* **YOUR GOAL**: Go through the material below, find each line with the word "subequations", and copy those lines.

* **DATA EXTRACT**:
++++++++
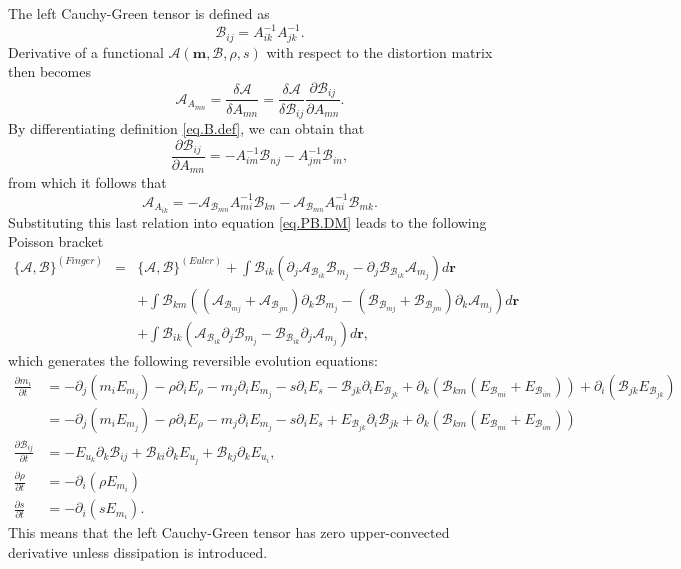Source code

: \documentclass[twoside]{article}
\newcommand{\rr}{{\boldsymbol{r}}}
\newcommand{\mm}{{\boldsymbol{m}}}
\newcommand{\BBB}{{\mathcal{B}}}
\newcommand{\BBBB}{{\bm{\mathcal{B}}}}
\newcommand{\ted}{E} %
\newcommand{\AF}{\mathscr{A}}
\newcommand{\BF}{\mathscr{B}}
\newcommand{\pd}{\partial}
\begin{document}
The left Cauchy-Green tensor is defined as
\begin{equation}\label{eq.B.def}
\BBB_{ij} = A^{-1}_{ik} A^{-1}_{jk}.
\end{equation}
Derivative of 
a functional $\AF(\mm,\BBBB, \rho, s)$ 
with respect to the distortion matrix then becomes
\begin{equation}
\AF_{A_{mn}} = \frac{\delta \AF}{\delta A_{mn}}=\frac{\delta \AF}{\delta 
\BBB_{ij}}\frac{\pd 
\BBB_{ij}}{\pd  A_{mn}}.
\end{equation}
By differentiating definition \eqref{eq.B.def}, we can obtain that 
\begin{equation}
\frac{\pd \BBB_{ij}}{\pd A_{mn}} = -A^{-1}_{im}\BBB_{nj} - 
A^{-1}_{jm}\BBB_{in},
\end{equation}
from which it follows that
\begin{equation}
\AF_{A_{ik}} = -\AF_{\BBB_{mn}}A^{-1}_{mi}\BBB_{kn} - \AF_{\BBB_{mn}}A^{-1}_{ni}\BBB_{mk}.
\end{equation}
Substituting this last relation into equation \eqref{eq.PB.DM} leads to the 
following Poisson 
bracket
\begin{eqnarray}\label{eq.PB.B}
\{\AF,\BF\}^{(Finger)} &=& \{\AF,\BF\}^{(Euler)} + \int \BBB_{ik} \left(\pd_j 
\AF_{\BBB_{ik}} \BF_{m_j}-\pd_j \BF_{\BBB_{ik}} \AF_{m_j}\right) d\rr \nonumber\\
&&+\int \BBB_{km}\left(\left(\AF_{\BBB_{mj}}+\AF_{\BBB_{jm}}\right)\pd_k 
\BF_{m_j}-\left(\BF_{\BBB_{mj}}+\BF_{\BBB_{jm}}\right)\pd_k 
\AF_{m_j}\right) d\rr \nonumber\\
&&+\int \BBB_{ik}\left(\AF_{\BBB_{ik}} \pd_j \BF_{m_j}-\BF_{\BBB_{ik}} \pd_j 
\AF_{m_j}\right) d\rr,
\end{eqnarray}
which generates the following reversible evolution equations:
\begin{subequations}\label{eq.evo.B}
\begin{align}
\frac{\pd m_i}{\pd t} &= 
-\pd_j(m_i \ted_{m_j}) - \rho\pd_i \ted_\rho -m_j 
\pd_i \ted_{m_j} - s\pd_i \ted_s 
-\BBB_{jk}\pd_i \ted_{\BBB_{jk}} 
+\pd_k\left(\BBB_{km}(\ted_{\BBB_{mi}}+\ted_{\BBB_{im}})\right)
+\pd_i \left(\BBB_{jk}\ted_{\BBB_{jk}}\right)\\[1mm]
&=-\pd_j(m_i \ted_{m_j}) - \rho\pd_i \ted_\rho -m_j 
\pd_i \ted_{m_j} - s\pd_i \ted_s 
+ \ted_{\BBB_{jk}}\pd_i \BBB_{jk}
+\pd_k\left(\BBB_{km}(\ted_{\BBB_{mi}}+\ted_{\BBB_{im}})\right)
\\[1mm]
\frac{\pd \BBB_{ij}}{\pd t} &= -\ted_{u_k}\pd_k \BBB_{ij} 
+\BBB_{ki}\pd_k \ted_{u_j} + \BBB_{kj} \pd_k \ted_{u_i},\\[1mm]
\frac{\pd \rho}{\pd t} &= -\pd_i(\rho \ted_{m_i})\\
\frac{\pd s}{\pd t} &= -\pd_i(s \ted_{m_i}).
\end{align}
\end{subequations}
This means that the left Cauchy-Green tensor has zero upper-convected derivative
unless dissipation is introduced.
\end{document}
++++++++
* **YOUR SOLUTION**:
\begin{subequations}\label{eq.evo.B}
\end{subequations}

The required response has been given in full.